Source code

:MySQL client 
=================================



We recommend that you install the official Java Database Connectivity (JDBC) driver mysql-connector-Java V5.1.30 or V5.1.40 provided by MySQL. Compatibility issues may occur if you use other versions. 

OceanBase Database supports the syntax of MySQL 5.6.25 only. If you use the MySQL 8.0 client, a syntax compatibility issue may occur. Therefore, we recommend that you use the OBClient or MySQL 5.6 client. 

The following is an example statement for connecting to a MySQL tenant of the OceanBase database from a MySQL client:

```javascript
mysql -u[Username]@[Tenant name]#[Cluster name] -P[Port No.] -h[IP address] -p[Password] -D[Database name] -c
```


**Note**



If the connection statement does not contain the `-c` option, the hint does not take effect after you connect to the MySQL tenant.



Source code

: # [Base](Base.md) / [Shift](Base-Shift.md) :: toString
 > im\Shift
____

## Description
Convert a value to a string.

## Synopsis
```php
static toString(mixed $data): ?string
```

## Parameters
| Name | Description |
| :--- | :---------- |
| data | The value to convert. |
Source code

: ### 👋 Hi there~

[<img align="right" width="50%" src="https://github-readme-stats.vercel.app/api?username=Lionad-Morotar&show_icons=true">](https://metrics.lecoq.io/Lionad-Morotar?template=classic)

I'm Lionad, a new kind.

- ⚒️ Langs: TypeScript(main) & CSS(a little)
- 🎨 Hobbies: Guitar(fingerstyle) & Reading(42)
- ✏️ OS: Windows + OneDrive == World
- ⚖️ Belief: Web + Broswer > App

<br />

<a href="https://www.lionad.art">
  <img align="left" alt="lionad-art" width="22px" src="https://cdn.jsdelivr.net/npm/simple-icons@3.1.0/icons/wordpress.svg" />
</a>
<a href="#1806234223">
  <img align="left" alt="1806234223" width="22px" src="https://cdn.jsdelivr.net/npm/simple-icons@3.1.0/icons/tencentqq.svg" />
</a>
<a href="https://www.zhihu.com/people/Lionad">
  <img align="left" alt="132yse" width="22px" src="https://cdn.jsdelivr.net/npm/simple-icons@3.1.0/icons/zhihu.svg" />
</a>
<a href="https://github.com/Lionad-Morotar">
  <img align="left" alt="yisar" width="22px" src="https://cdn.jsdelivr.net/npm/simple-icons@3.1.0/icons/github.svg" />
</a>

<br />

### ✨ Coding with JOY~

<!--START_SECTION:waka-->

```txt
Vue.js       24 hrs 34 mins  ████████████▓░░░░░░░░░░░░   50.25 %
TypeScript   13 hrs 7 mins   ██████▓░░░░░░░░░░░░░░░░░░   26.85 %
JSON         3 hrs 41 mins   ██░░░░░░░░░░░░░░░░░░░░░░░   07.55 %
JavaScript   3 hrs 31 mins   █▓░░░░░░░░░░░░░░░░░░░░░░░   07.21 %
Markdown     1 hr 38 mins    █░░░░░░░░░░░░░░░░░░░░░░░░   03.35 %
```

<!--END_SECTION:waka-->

* * * *

• [WHAT THE TASK ASKS] Write each entry out again. Do not change a word.

• [SOLUTION BELOW]
Source code

:MySQL client 
=================================



We recommend that you install the official Java Database Connectivity (JDBC) driver mysql-connector-Java V5.1.30 or V5.1.40 provided by MySQL. Compatibility issues may occur if you use other versions. 

OceanBase Database supports the syntax of MySQL 5.6.25 only. If you use the MySQL 8.0 client, a syntax compatibility issue may occur. Therefore, we recommend that you use the OBClient or MySQL 5.6 client. 

The following is an example statement for connecting to a MySQL tenant of the OceanBase database from a MySQL client:

```javascript
mysql -u[Username]@[Tenant name]#[Cluster name] -P[Port No.] -h[IP address] -p[Password] -D[Database name] -c
```


**Note**



If the connection statement does not contain the `-c` option, the hint does not take effect after you connect to the MySQL tenant.



Source code

: # [Base](Base.md) / [Shift](Base-Shift.md) :: toString
 > im\Shift
____

## Description
Convert a value to a string.

## Synopsis
```php
static toString(mixed $data): ?string
```

## Parameters
| Name | Description |
| :--- | :---------- |
| data | The value to convert. |
Source code

: ### 👋 Hi there~

[<img align="right" width="50%" src="https://github-readme-stats.vercel.app/api?username=Lionad-Morotar&show_icons=true">](https://metrics.lecoq.io/Lionad-Morotar?template=classic)

I'm Lionad, a new kind.

- ⚒️ Langs: TypeScript(main) & CSS(a little)
- 🎨 Hobbies: Guitar(fingerstyle) & Reading(42)
- ✏️ OS: Windows + OneDrive == World
- ⚖️ Belief: Web + Broswer > App

<br />

<a href="https://www.lionad.art">
  <img align="left" alt="lionad-art" width="22px" src="https://cdn.jsdelivr.net/npm/simple-icons@3.1.0/icons/wordpress.svg" />
</a>
<a href="#1806234223">
  <img align="left" alt="1806234223" width="22px" src="https://cdn.jsdelivr.net/npm/simple-icons@3.1.0/icons/tencentqq.svg" />
</a>
<a href="https://www.zhihu.com/people/Lionad">
  <img align="left" alt="132yse" width="22px" src="https://cdn.jsdelivr.net/npm/simple-icons@3.1.0/icons/zhihu.svg" />
</a>
<a href="https://github.com/Lionad-Morotar">
  <img align="left" alt="yisar" width="22px" src="https://cdn.jsdelivr.net/npm/simple-icons@3.1.0/icons/github.svg" />
</a>

<br />

### ✨ Coding with JOY~

<!--START_SECTION:waka-->

```txt
Vue.js       24 hrs 34 mins  ████████████▓░░░░░░░░░░░░   50.25 %
TypeScript   13 hrs 7 mins   ██████▓░░░░░░░░░░░░░░░░░░   26.85 %
JSON         3 hrs 41 mins   ██░░░░░░░░░░░░░░░░░░░░░░░   07.55 %
JavaScript   3 hrs 31 mins   █▓░░░░░░░░░░░░░░░░░░░░░░░   07.21 %
Markdown     1 hr 38 mins    █░░░░░░░░░░░░░░░░░░░░░░░░   03.35 %
```

<!--END_SECTION:waka-->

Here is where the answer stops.